Il fut un temps où l’on comparait Patrice Talon à ce bâtisseur d’avenir. Et il faut dire que les deux ont des méthodes presque similaires. L’un, Rawlings, a passé par les armes des officiers dont trois anciens chefs de l’État  avant d’organiser une purge sévère de l’armée et de la haute fonction publique. L’autre, Talon, a adopté une stratégie plus soft, mais tout aussi redoutable : contraindre à l’exil ou enfermer une bonne partie de l’opposition radicale. Rawlings a osé la lutte contre la corruption, a organisé des déguerpissements (un peu comme Talon), la destruction des débits de boissons, la confiscation des biens mal acquis de nombreuses personnalités et de nombreux entrepreneurs laissant derrière eux des bâtiments inachevés que l’on voit encore à Accra ou à Tema. Beaucoup parmi eux ont dû fuir le pays. Jerry John Rawlings, c’était une discipline militaire  avec l’interdiction formelle des costumes et cravates dans les bureaux, l’obligation faite aux femmes  de porter de pagne sous peine parfois de vindicte populaire. Avec Patrice Talon,  il y a les déguerpissements, la discipline de fer instaurée dans la fonction publique avec l’interdiction (ou presque) des grèves, les syndicalistes mis au pas et surtout un système partisan rigoureusement contrôlé.

Tel que cela se passe actuellement au Bénin, il ne pourra plus y avoir plus de 4 partis politiques représentés au parlement. Les autres peuvent bien animer la vie politique nationale, mais accéder au parlement relève pour eux du rêve. Sauf à se fondre dans les grands partis pour y exister en tant que tendance interne. 

 La grande différence de Rawlings avec Talon, c’est le panafricanisme catégorique affiché par le président défunt. Cité par les panafricanistes comme un modèle, l’ancien président laisse un héritage idéologique qui lui a survécu. Question : Verra-t-on un jour une idéologie estampillée Talon ? J’en doute beaucoup. Interpellé il y a quelques années sur la question, le chef de l’Etat avait sobrement répondu qu’il est pragmatique. Il n’a donc aucune idéologie. Sinon, s’il en avait une, ce serait celle de l’efficacité de la gouvernance. Le président béninois est abonné absent aux grands débats idéologiques africains. Pas de grands idéaux sur la culture africaine, sur l’unité africaine encore moins sur le développement du continent.  Jerry John Rawlings était connu pour être un grand pourfendeur de la CEDEAO, Patrice Talon s’est illustré ces derniers mois par des prises de position en faveur d’actions inqualifiables de la même institution au Niger. L’un a laissé un nom dans les annales de l’histoire africaine, l’autre s’apprête à partir incognito.

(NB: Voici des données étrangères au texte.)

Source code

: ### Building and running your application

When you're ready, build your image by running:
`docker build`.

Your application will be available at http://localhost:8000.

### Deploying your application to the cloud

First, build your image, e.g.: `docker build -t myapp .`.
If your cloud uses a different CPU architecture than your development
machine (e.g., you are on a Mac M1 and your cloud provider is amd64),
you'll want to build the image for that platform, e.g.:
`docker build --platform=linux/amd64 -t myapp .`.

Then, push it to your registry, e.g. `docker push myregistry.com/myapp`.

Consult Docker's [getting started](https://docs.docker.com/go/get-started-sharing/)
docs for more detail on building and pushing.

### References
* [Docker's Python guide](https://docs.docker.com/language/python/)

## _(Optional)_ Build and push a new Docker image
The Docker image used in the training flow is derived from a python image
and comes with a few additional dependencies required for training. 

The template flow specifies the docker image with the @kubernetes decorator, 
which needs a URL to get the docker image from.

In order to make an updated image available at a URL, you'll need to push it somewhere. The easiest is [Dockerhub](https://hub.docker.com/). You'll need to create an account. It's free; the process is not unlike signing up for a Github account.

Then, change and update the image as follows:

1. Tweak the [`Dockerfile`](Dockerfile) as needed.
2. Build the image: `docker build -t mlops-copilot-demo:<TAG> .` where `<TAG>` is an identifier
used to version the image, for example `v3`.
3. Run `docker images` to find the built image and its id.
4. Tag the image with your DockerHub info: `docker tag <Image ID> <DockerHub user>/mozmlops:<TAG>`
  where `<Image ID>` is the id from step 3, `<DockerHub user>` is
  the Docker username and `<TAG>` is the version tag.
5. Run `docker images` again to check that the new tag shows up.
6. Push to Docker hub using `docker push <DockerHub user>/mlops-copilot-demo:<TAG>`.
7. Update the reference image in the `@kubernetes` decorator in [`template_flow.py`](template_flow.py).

                Au fond, entre le pilote militaire impulsif et l’homme d’affaire calculateur froid et rusé, il y a une opposition de styles, mais des résultats économiques similaires. Le Ghana laissé par Rawlings après 19 ans de pouvoir est un pays transformé et redressé. Celui que conduit actuellement Patrice Talon aligne des chiffres macroéconomiques flatteurs, avec un assainissement marqué des finances publiques. Bien sûr, la pauvreté ne recule en rien. Un voile épais d’incertitude frappe le coton. On s’attend à la campagne 2023-2024, à 550.000 tonnes de coton, le plus faible tonnage enregistré depuis sept ans. La chute est, pour ainsi dire, brutale.  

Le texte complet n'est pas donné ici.